**YOUR OBJECTIVE:**
Return all lines below containing the word "emph".

DATA TO PROCESS Start Marker

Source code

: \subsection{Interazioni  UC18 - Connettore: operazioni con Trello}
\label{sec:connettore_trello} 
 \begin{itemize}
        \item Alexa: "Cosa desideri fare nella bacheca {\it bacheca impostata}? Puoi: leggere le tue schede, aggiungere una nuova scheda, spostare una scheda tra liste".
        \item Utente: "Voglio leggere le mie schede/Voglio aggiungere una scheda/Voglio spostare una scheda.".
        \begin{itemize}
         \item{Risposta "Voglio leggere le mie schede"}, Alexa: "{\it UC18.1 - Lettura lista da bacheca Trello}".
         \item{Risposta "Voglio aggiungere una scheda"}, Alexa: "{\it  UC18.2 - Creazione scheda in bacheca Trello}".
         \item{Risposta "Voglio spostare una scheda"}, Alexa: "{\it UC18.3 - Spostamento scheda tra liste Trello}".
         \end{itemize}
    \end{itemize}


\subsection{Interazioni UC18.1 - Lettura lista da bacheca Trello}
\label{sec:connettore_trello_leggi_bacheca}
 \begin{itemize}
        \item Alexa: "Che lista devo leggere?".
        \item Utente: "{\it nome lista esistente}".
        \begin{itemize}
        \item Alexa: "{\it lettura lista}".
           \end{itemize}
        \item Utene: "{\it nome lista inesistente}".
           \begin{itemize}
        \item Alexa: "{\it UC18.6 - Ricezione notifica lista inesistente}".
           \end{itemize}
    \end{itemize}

DATA TO PROCESS End Marker
DATA TO PROCESS Start Marker

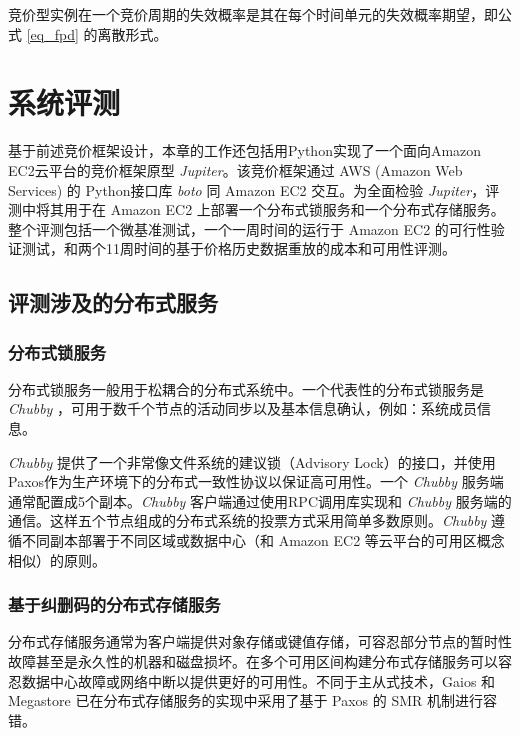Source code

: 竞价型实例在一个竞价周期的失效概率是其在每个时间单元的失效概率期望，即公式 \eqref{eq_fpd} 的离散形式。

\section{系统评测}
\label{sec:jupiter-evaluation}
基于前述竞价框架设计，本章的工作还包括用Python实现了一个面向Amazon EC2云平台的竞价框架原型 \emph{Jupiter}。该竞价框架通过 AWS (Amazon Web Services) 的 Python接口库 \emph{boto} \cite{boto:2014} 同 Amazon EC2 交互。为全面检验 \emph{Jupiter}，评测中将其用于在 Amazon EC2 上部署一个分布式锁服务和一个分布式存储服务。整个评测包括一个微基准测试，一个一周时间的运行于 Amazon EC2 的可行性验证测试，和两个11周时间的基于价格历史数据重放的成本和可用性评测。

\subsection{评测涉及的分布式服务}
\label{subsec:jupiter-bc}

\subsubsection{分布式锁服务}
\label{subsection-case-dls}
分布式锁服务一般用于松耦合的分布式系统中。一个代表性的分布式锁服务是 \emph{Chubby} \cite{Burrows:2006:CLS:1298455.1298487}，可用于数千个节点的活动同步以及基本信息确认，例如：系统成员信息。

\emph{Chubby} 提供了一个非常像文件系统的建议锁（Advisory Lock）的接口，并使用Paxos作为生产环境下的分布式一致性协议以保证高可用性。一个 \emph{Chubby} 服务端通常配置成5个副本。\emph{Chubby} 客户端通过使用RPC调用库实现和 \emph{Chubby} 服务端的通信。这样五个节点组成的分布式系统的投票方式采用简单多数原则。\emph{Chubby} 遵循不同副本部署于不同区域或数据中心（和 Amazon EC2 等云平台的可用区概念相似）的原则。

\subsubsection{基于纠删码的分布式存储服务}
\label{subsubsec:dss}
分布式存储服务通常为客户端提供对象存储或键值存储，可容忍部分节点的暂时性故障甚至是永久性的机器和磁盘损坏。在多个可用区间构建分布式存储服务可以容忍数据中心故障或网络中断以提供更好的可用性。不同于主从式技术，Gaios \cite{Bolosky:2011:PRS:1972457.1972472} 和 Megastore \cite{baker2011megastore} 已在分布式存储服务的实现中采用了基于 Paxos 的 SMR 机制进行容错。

DATA TO PROCESS End Marker

**REPLY TO THE EXERCISE:**
基于前述竞价框架设计，本章的工作还包括用Python实现了一个面向Amazon EC2云平台的竞价框架原型 \emph{Jupiter}。该竞价框架通过 AWS (Amazon Web Services) 的 Python接口库 \emph{boto} \cite{boto:2014} 同 Amazon EC2 交互。为全面检验 \emph{Jupiter}，评测中将其用于在 Amazon EC2 上部署一个分布式锁服务和一个分布式存储服务。整个评测包括一个微基准测试，一个一周时间的运行于 Amazon EC2 的可行性验证测试，和两个11周时间的基于价格历史数据重放的成本和可用性评测。
分布式锁服务一般用于松耦合的分布式系统中。一个代表性的分布式锁服务是 \emph{Chubby} \cite{Burrows:2006:CLS:1298455.1298487}，可用于数千个节点的活动同步以及基本信息确认，例如：系统成员信息。
\emph{Chubby} 提供了一个非常像文件系统的建议锁（Advisory Lock）的接口，并使用Paxos作为生产环境下的分布式一致性协议以保证高可用性。一个 \emph{Chubby} 服务端通常配置成5个副本。\emph{Chubby} 客户端通过使用RPC调用库实现和 \emph{Chubby} 服务端的通信。这样五个节点组成的分布式系统的投票方式采用简单多数原则。\emph{Chubby} 遵循不同副本部署于不同区域或数据中心（和 Amazon EC2 等云平台的可用区概念相似）的原则。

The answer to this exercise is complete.